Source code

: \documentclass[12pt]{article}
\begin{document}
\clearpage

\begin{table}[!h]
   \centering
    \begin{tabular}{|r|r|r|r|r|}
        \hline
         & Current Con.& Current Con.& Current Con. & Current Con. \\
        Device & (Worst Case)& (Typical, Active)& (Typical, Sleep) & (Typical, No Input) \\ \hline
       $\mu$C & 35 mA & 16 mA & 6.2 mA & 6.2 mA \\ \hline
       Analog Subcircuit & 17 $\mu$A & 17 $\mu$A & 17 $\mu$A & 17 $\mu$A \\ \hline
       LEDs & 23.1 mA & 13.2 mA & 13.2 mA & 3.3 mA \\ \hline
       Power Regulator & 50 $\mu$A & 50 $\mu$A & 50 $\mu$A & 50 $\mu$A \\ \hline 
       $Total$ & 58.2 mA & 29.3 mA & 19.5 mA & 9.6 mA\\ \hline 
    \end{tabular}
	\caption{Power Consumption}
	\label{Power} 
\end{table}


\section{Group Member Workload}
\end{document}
::::
ACTIVITY ::
Give an exact repetition of all the material.

TASK ANSWER ::
Source code

: \documentclass[12pt]{article}
\begin{document}
\clearpage

\begin{table}[!h]
   \centering
    \begin{tabular}{|r|r|r|r|r|}
        \hline
         & Current Con.& Current Con.& Current Con. & Current Con. \\
        Device & (Worst Case)& (Typical, Active)& (Typical, Sleep) & (Typical, No Input) \\ \hline
       $\mu$C & 35 mA & 16 mA & 6.2 mA & 6.2 mA \\ \hline
       Analog Subcircuit & 17 $\mu$A & 17 $\mu$A & 17 $\mu$A & 17 $\mu$A \\ \hline
       LEDs & 23.1 mA & 13.2 mA & 13.2 mA & 3.3 mA \\ \hline
       Power Regulator & 50 $\mu$A & 50 $\mu$A & 50 $\mu$A & 50 $\mu$A \\ \hline 
       $Total$ & 58.2 mA & 29.3 mA & 19.5 mA & 9.6 mA\\ \hline 
    \end{tabular}
	\caption{Power Consumption}
	\label{Power} 
\end{table}


\section{Group Member Workload}
\end{document}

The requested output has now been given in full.